NFL talent comes from many different places, far and wide, and in many intriguing packages of all shapes and sizes. Just because it’s traditionally an American sport, doesn’t mean that the rest of the world doesn’t tune in to the most-watched spectacle each and every year, the Super Bowl. Commissioner Roger Goodell’s efforts to bring games to London and Mexico are further proof of the ever-growing efforts to internationalize the NFL brand.
Indianapolis Colts general manager, Ryan Grigson, seems to be on board with this philosophy as well, as his scouting department.
“Hey, it could be Africa, it could be the South Pacific, it could be Eastern Europe,” Grigson said, according to Conor Orr, an NFL.com writer. “If you have elite athletic traits, you can do this. This isn’t one of those specialized sports, like golf. If you have a level of toughness and you can move and you have instincts, if you have those at an elite level, you’re going to get a chance.”
In fact, one of Grigson’s most-recent pickups hails from Kenya, in the form of 6-foot-5, 257-pound Daniel Adongo. To paint a picture on how raw he is, he stepped off an airplane, courtesy of his invite to training camp by Colts scout Jon Shaw, and broad jumped 11 feet on the nose, which would’ve been good for sixth-best at the 2013 NFL Combine. It should be noted though, that was the first time he had ever broad jumped in his life, not to mention ever putting on a helmet and shoulder pads.
“You basically have a lump of clay for these coaches to work with,” Grigson said, according to Kevin Bowen of Colts.com. “Our linebacker coach Jeff Fitzgerald said ‘He’s truly a blank canvas.’ It’s not like he came from a small school, or he came from a guy that hadn’t played since high school. We’re talking about a guy that hasn’t been able to learn any bad habits because he’s never played.”
After cutting his teeth on special teams his first two seasons, 2015 may be the year Adongo gets to use his athleticism to hunt quarterbacks off the edge of the Colts’ 3-4 defense.
In the 2013 NFL Draft, a record 12 players who weren’t born in the United States were drafted.

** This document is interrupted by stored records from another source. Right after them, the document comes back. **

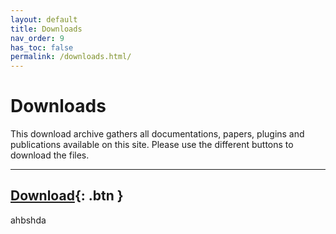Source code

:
 ```yaml
---
layout: default
title: Downloads
nav_order: 9
has_toc: false
permalink: /downloads.html/
---
```

# Downloads
This download archive gathers all documentations, papers, plugins and publications available on this site. Please use the different buttons to download the files.  
  
---
[Download](https//spesml.github.io/Downloads/lorem_ipsum.pdf){: .btn }
---
ahbshda
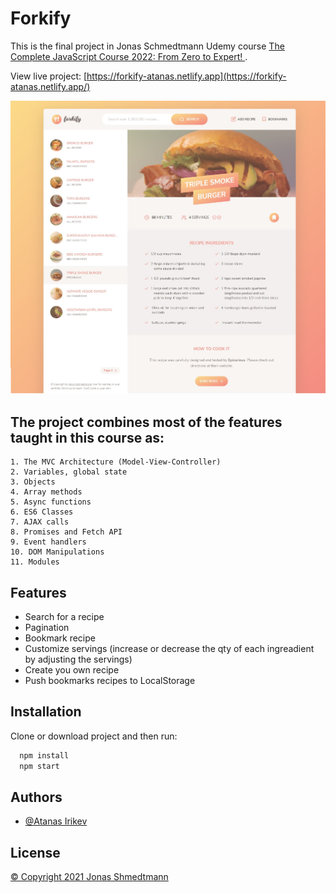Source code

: # Forkify

This is the final project in Jonas Schmedtmann Udemy course [The Complete JavaScript Course 2022: From Zero to Expert!
](https://www.udemy.com/course/the-complete-javascript-course/).

View live project: [https://forkify-atanas.netlify.app](https://forkify-atanas.netlify.app/)

![showcase](/forkify-home-page.jpg)

## The project combines most of the features taught in this course as:

    1. The MVC Architecture (Model-View-Controller)
    2. Variables, global state
    3. Objects
    4. Array methods
    5. Async functions
    6. ES6 Classes
    7. AJAX calls
    8. Promises and Fetch API
    9. Event handlers
    10. DOM Manipulations
    11. Modules

## Features

- Search for a recipe
- Pagination
- Bookmark recipe
- Customize servings (increase or decrease the qty of each ingreadient by adjusting the servings)
- Create you own recipe
- Push bookmarks recipes to LocalStorage

## Installation

Clone or download project and then run:

```bash
  npm install
  npm start
```

## Authors

- [@Atanas Irikev](https://github.com/na4oman)

## License

[&copy; Copyright 2021 Jonas Shmedtmann](https://www.udemy.com/course/the-complete-javascript-course/)
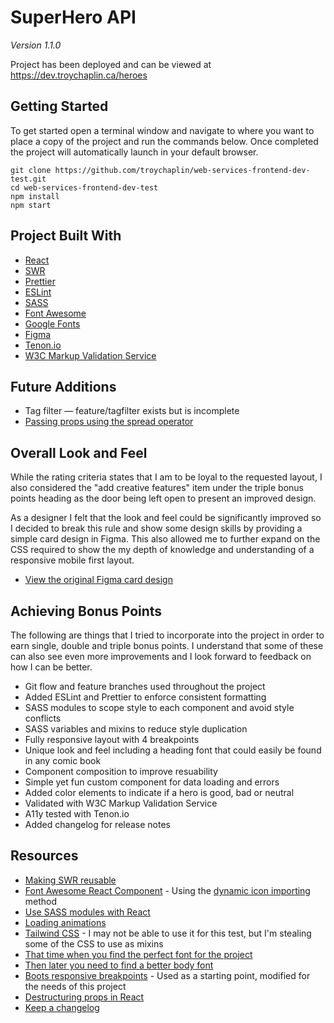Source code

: # SuperHero API

_Version 1.1.0_

Project has been deployed and can be viewed at https://dev.troychaplin.ca/heroes

## Getting Started

To get started open a terminal window and navigate to where you want to place a copy of the project and run the commands below. Once completed the project will automatically launch in your default browser.

```
git clone https://github.com/troychaplin/web-services-frontend-dev-test.git
cd web-services-frontend-dev-test
npm install
npm start
```

## Project Built With

-   [React](https://reactjs.org/)
-   [SWR](https://swr.vercel.app/)
-   [Prettier](https://prettier.io/)
-   [ESLint](https://eslint.org/)
-   [SASS](https://sass-lang.com/)
-   [Font Awesome](https://fontawesome.com/)
-   [Google Fonts](https://fonts.google.com/)
-   [Figma](https://www.figma.com/)
-   [Tenon.io](https://tenon.io/)
-   [W3C Markup Validation Service](https://validator.w3.org/)

## Future Additions

- Tag filter — feature/tagfilter exists but is incomplete
- [Passing props using the spread operator](https://dev.to/arikaturika/passing-props-using-the-spread-operator-in-react-52e4)

## Overall Look and Feel

While the rating criteria states that I am to be loyal to the requested layout, I also considered the "add creative features" item under the triple bonus points heading as the door being left open to present an improved design.

As a designer I felt that the look and feel could be significantly improved so I decided to break this rule and show some design skills by providing a simple card design in Figma. This also allowed me to further expand on the CSS required to show the my depth of knowledge and understanding of a responsive mobile first layout.

- [View the original Figma card design](https://www.figma.com/community/file/1121778636443964664)

## Achieving Bonus Points

The following are things that I tried to incorporate into the project in order to earn single, double and triple bonus points. I understand that some of these can also see even more improvements and I look forward to feedback on how I can be better.

- Git flow and feature branches used throughout the project
- Added ESLint and Prettier to enforce consistent formatting
- SASS modules to scope style to each component and avoid style conflicts
- SASS variables and mixins to reduce style duplication
- Fully responsive layout with 4 breakpoints
- Unique look and feel including a heading font that could easily be found in any comic book
- Component composition to improve resuability
- Simple yet fun custom component for data loading and errors
- Added color elements to indicate if a hero is good, bad or neutral
- Validated with W3C Markup Validation Service
- A11y tested with Tenon.io
- Added changelog for release notes

## Resources

-   [Making SWR reusable](https://swr.vercel.app/docs/getting-started#make-it-reusable)
-   [Font Awesome React Component](https://fontawesome.com/v6/docs/web/use-with/react/) - Using the [dynamic icon importing](https://fontawesome.com/v6/docs/web/use-with/react/add-icons) method
-   [Use SASS modules with React](https://blog.bitsrc.io/how-to-use-sass-and-css-modules-with-create-react-app-83fa8b805e5e)
-   [Loading animations](https://cssfx.netlify.app/)
-   [Tailwind CSS](https://tailwindcss.com/docs/screen-readers) - I may not be able to use it for this test, but I'm stealing some of the CSS to use as mixins
-   [That time when you find the perfect font for the project](https://fonts.google.com/specimen/Fredericka+the+Great?query=Fredericka)
-   [Then later you need to find a better body font](https://fonts.google.com/specimen/Fira+Sans+Condensed?query=condensed&category=Sans+Serif,Display)
-   [Boots responsive breakpoints](https://getbootstrap.com/docs/5.0/layout/breakpoints/#available-breakpoints) - Used as a starting point, modified for the needs of this project
-   [Destructuring props in React](https://medium.com/@lcriswell/destructuring-props-in-react-b1c295005ce0)
-   [Keep a changelog](https://keepachangelog.com/en/1.0.0/)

Ezekiel Ansah, Menelik Watson, Jesse Williams, Bjoern Werner and Margus Hunt are a few, with Hunt being perhaps the most intriguing to Steelers’ fans. At 6-foot-8 and 290 pounds with little body fat, hailing from Estonia, he looks like a 3-4 defensive end manufactured with the “create-a-player” option on EA Sports’ highly popular “Madden” football gaming series. In a few mocks that year, I remember him being linked to Pittsburgh in around the second round, although I won’t hear any fans complaining of the real second round pick, running back Le’Veon Bell. However, Hunt is a very intriguing player with his size-speed ratio, running a 4.51 in the 40 along with 38 reps of 225 in the bench press.
He offers valuable proof that although not American, there exists some specimens overseas, that literally as I’m writing this, have probably never even heard of American football. That’s not to say they’re not using their size, strength or world-class speed at another sport. With Hunt’s attributes, he’s often compared to defensive terror, J.J. Watt, but his athleticism has yet to translate over to the field. When or if the two meet, watch out, as former Pro Bowl defensive end Greg Ellis said Hunt has ability to become a $100 million, franchise player.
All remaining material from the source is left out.